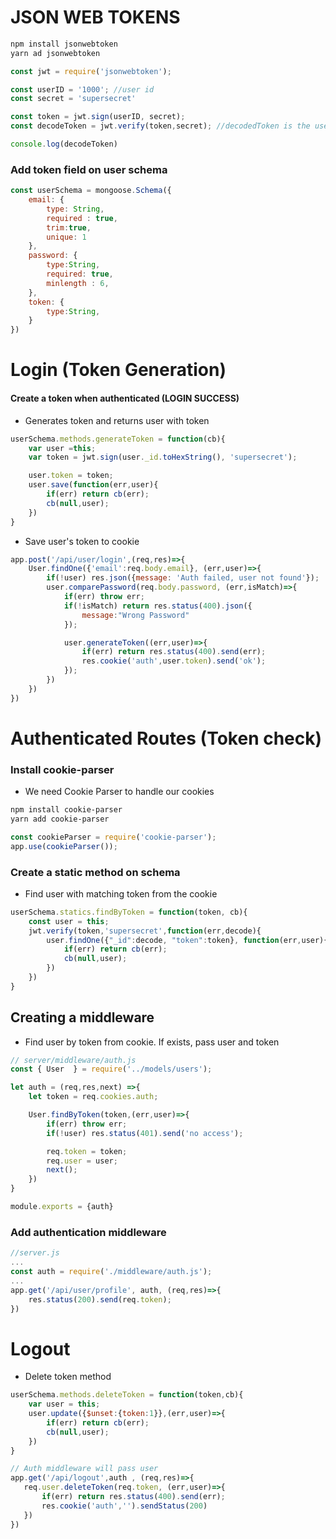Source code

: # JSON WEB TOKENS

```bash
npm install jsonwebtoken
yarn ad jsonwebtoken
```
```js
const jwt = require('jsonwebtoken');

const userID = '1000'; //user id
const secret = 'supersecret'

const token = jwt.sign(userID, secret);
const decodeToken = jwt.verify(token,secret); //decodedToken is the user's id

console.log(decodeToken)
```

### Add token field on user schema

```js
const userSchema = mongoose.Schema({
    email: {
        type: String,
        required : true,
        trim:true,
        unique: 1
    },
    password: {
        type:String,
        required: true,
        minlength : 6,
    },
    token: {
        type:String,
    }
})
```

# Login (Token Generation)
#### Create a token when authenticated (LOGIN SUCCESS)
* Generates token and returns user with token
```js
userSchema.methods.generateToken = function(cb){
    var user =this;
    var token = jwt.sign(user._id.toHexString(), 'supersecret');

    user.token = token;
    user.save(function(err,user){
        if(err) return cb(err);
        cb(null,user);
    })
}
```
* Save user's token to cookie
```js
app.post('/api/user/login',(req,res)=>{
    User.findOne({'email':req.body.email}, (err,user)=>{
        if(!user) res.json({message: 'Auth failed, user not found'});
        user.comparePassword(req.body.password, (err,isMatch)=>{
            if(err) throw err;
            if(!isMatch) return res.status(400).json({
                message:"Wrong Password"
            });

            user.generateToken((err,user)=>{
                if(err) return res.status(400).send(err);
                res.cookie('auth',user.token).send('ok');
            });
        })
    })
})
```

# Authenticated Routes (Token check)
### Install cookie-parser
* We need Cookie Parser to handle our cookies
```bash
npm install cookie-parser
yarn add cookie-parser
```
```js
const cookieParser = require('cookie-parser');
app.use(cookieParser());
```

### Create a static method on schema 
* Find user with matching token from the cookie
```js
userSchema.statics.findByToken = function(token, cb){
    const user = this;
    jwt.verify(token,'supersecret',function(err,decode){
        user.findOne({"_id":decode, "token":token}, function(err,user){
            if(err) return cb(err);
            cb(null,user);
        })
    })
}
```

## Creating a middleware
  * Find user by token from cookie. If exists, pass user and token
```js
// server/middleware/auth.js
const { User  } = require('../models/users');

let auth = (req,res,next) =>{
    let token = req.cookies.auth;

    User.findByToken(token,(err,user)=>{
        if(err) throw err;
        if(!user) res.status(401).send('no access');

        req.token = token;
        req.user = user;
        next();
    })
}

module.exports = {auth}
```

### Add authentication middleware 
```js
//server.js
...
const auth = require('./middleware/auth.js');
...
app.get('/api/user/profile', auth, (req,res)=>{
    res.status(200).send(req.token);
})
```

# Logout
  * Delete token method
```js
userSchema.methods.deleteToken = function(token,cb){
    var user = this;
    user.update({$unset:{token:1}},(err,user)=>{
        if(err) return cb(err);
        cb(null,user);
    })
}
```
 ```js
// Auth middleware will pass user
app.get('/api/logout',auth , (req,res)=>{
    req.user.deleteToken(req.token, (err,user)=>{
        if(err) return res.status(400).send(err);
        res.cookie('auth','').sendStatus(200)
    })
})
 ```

▸ **Assignment**: All lines above in which the word "deleteToken" occurs should be identified and copied.

▸ **Task output**:
userSchema.methods.deleteToken = function(token,cb){
    req.user.deleteToken(req.token, (err,user)=>{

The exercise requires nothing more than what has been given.